Directions = Restate the records in full and exactly, with no images included.

Excerpted data =

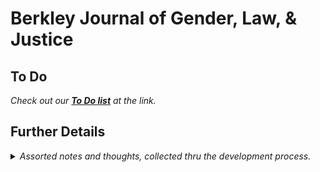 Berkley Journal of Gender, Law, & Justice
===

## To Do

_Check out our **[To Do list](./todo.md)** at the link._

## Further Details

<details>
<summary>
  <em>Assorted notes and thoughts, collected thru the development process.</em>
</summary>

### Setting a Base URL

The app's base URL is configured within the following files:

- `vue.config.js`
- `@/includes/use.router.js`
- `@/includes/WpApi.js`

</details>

Answer to this problem =
 Berkley Journal of Gender, Law, & Justice
===

## To Do

_Check out our **[To Do list](./todo.md)** at the link._

## Further Details

<details>
<summary>
  <em>Assorted notes and thoughts, collected thru the development process.</em>
</summary>

### Setting a Base URL

The app's base URL is configured within the following files:

- `vue.config.js`
- `@/includes/use.router.js`
- `@/includes/WpApi.js`

</details>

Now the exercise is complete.